Biz bu konunun peşini bırakmayacağız. parti olarak da halkların demokratik partisi olarak da dün YSK ya başvuru yaptık , önünde de açıklama yaptık  ve bu durumu kesinlikle kabul etmeyeceğimizi de net bir şekilde söyledik. KHK’lılara çok zulümler yapıldı, şuan da bu zulümlere devam edilmeye çalışılıyor ve biz de buna şiddetle karşı çıkıyoruz , KHK lar gidecek hukuk geri gelecek ve herkes de işine geri dönecek diyoruz. bundan herkes emin olsun.

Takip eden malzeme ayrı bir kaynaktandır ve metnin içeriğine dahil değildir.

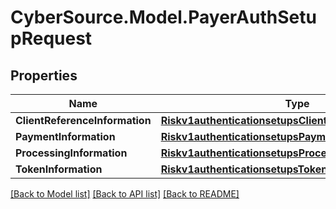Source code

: # CyberSource.Model.PayerAuthSetupRequest
## Properties

Name | Type | Description | Notes
------------ | ------------- | ------------- | -------------
**ClientReferenceInformation** | [**Riskv1authenticationsetupsClientReferenceInformation**](Riskv1authenticationsetupsClientReferenceInformation.md) |  | [optional] 
**PaymentInformation** | [**Riskv1authenticationsetupsPaymentInformation**](Riskv1authenticationsetupsPaymentInformation.md) |  | [optional] 
**ProcessingInformation** | [**Riskv1authenticationsetupsProcessingInformation**](Riskv1authenticationsetupsProcessingInformation.md) |  | [optional] 
**TokenInformation** | [**Riskv1authenticationsetupsTokenInformation**](Riskv1authenticationsetupsTokenInformation.md) |  | [optional] 

[[Back to Model list]](../README.md#documentation-for-models) [[Back to API list]](../README.md#documentation-for-api-endpoints) [[Back to README]](../README.md)

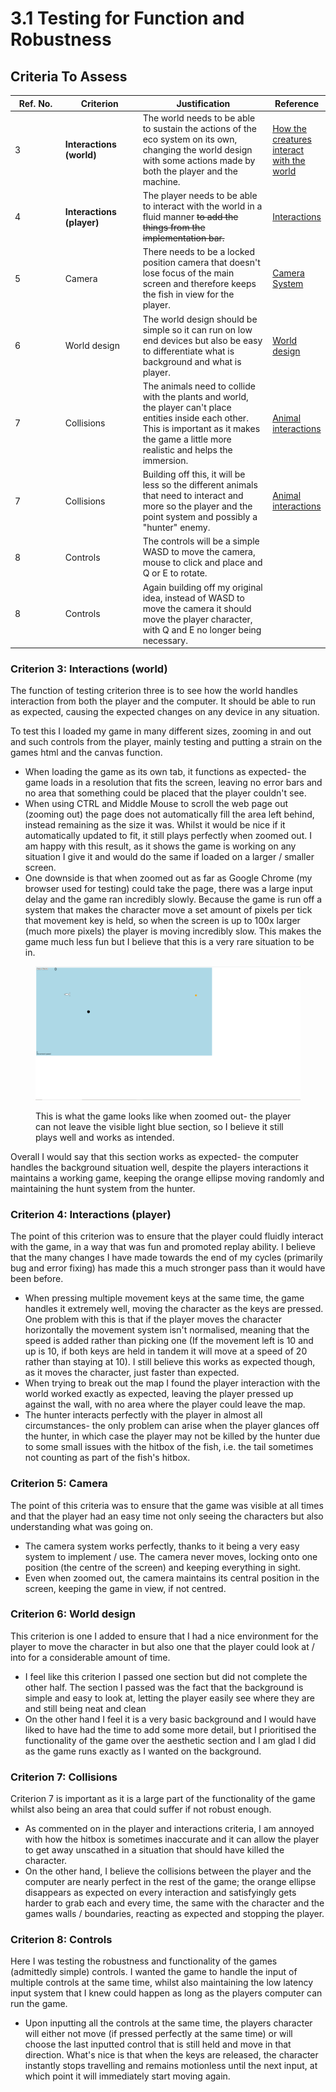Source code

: # 3.1 Testing for Function and Robustness

## Criteria To Assess

<table><thead><tr><th width="109">Ref. No.</th><th width="139">Criterion</th><th width="290">Justification</th><th>Reference</th></tr></thead><tbody><tr><td>3</td><td><strong>Interactions (world)</strong></td><td>The world needs to be able to sustain the actions of the eco system on its own, changing the world design with some actions made by both the player and the machine. </td><td><a href="../analysis/1.3-research-the-problem.md#how-the-creatures-interact-with-the-world">How the creatures interact with the world</a></td></tr><tr><td>4</td><td><strong>Interactions (player)</strong></td><td>The player needs to be able to interact with the world in a fluid manner <del>to add the things from the implementation bar.</del></td><td><a href="../analysis/1.4a-features-of-the-proposed-solution.md#interactions">Interactions</a></td></tr><tr><td>5</td><td>Camera </td><td>There needs to be a locked position camera that doesn't lose focus of the main screen and therefore keeps the fish in view for the player. </td><td><a href="../analysis/1.4a-features-of-the-proposed-solution.md#camera-system">Camera System</a></td></tr><tr><td>6</td><td>World design</td><td>The world design should be simple so it can run on low end devices but also be easy to differentiate what is background and what is player.</td><td><a href="../analysis/1.3-research-the-problem.md#world-design-and-art-style">World design</a></td></tr><tr><td>7</td><td>Collisions</td><td>The animals need to collide with the plants and world, the player can't place entities inside each other. This is important as it makes the game a little more realistic and helps the immersion. </td><td><a href="../analysis/1.4a-features-of-the-proposed-solution.md#animal-interactions">Animal interactions</a></td></tr><tr><td>7</td><td>Collisions</td><td>Building off this, it will be less so the different animals that need to interact and more so the player and the point system and possibly a "hunter" enemy. </td><td><a href="../analysis/1.4a-features-of-the-proposed-solution.md#animal-interactions">Animal interactions</a></td></tr><tr><td>8</td><td>Controls</td><td>The controls will be a simple WASD to move the camera, mouse to click and place and Q or E to rotate.</td><td></td></tr><tr><td>8</td><td>Controls</td><td>Again building off my original idea, instead of WASD to move the camera it should move the player character, with Q and E no longer being necessary. </td><td></td></tr></tbody></table>

### Criterion 3: Interactions (world)

The function of testing criterion three is to see how the world handles interaction from both the player and the computer. It should be able to run as expected, causing the expected changes on any device in any situation.

To test this I loaded my game in many different sizes, zooming in and out and such controls from the player, mainly testing and putting a strain on the games html and the canvas function.&#x20;

* When loading the game as its own tab, it functions as expected- the game loads in a resolution that fits the screen, leaving no error bars and no area that something could be placed that the player couldn't see.&#x20;
* When using CTRL and Middle Mouse to scroll the web page out (zooming out) the page does not automatically fill the area left behind, instead remaining as the size it was. Whilst it would be nice if it automatically updated to fit, it still plays perfectly when zoomed out. I am happy with this result, as it shows the game is working on any situation I give it and would do the same if loaded on a larger / smaller screen.&#x20;
* One downside is that when zoomed out as far as Google Chrome (my browser used for testing) could take the page, there was a large input delay and the game ran incredibly slowly. Because the game is run off a system that makes the character move a set amount of pixels per tick that movement key is held, so when the screen is up to 100x larger (much more pixels) the player is moving incredibly slow. This makes the game much less fun but I believe that this is a very rare situation to be in.&#x20;

<figure><img src="../.gitbook/assets/image (15).png" alt=""><figcaption><p>This is what the game looks like when zoomed out- the player can not leave the visible light blue section, so I believe it still plays well and works as intended. </p></figcaption></figure>

Overall I would say that this section works as expected- the computer handles the background situation well, despite the players interactions it maintains a working game, keeping the orange ellipse moving randomly and maintaining the hunt system from the hunter.&#x20;

### Criterion 4: Interactions (player)

The point of this criterion was to ensure that the player could fluidly interact with the game, in a way that was fun and promoted replay ability. I believe that the many changes I have made towards the end of my cycles (primarily bug and error fixing) has made this a much stronger pass than it would have been before.&#x20;

* When pressing multiple movement keys at the same time, the game handles it extremely well, moving the character as the keys are pressed. One problem with this is that if the player moves the character horizontally the movement system isn't normalised, meaning that the speed is added rather than picking one (If the movement left is 10 and up is 10, if both keys are held in tandem it will move at a speed of 20 rather than staying at 10). I still believe this works as expected though, as it moves the character, just faster than expected.&#x20;
* When trying to break out the map I found the player interaction with the world worked exactly as expected, leaving the player pressed up against the wall, with no area where the player could leave the map.
* The hunter interacts perfectly with the player in almost all circumstances- the only problem can arise when the player glances off the hunter, in which case the player may not be killed by the hunter due to some small issues with the hitbox of the fish, i.e. the tail sometimes not counting as part of the fish's hitbox.&#x20;

### Criterion 5: Camera

The point of this criteria was to ensure that the game was visible at all times and that the player had an easy time not only seeing the characters but also understanding what was going on.&#x20;

* The camera system works perfectly, thanks to it being a very easy system to implement / use. The camera never moves, locking onto one position (the centre of the screen) and keeping everything in sight.
* Even when zoomed out, the camera maintains its central position in the screen, keeping the game in view, if not centred.&#x20;

### Criterion 6: World design

This criterion is one I added to ensure that I had a nice environment for the player to move the character in but also one that the player could look at / into for a considerable amount of time.

* I feel like this criterion I passed one section but did not complete the other half. The section I passed was the fact that the background is simple and easy to look at, letting the player easily see where they are and still being neat and clean
* On the other hand I feel it is a very basic background and I would have liked to have had the time to add some more detail, but I prioritised the functionality of the game over the aesthetic section and I am glad I did as the game runs exactly as I wanted on the background.&#x20;

### Criterion 7: Collisions

Criterion 7 is important as it is a large part of the functionality of the game whilst also being an area that could suffer if not robust enough.&#x20;

* As commented on in the player and interactions criteria, I am annoyed with how the hitbox is sometimes inaccurate and it can allow the player to get away unscathed in a situation that should have killed the character.&#x20;
* On the other hand, I believe the collisions between the player and the computer are nearly perfect in the rest of the game; the orange ellipse disappears as expected on every interaction and satisfyingly gets harder to grab each and every time, the same with the character and the games walls / boundaries, reacting as expected and stopping the player.&#x20;

### Criterion 8: Controls

Here I was testing the robustness and functionality of the games (admittedly simple) controls. I wanted the game to handle the input of multiple controls at the same time, whilst also maintaining the low latency input system that I knew could happen as long as the players computer can run the game.&#x20;

* Upon inputting all the controls at the same time, the players character will either not move (if pressed perfectly at the same time) or will choose the last inputted control that is still held and move in that direction. What's nice is that when the keys are released, the character instantly stops travelling and remains motionless until the next input, at which point it will immediately start moving again.&#x20;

Arkadaşlar kaç gündür söylüyoruz Türkiye’de çok önemli bir olay yaşanıyor. Ben bunu hatta seçimlerden bile önemli görüyorum. Sürekli de söylüyorum, seçim öncesi de seçim günü de seçim sonrası da , türkiye de kaçırılan 6 kişi olduğunu söylüyoruz ve bu 6 kişinin haklarının aranması gerektiğini söylüyoruz ancak toplumda önemli bir duyarsızlıkla karşılaşıyoruz. Bakın daha geçtiğimiz günlerde bana Kandıra Cezaevinden bir mektup geldi. Zabit Kişi isimli bir tutuklu, birtakım kişiler tarafından kaçırıldığını ve  biz devletiz diyen bu kişilerin 108 gün kadar kendisine korkunç işkenceler yaptıklarını ve bu işkenceler esnasında ölümü temenni ettiğini , en sonunda da Ankara Emniyet Müdürlüğü’nün önüne bırakıldığını söylüyor. Biz bunu Adalet Bakanlığı’na bir soru önergesiyle sorduk,  TBMM insan hakları inceleme komisyonuna da bir dilekçe ile sorduk . Bakın çok ciddi bir kaçırılma işkence iddiası var ortada. mektup elimizde ve biz bunu Adalet Bakanlığına bir soru önergesi olarak sorduk. Biz bunları yaşıyoruz, OHAL dönemi içinde 20 kişi kaçırıldı şuanda da 6 kişi kaçırılmış durumda ve bunların hakkını hukukunu soruyoruz. Bir milletvekili olarak sormam gereken en önemli husus budur bu ülkede insanlar haksız hukuksuz bir şekilde kaçırılıyor ve hiçbir yetkili açıklama yapmıyorsa bunu bizim sormamız gerekir. Milletin vekili olarak bu konunun peşine düşmemiz gerekir.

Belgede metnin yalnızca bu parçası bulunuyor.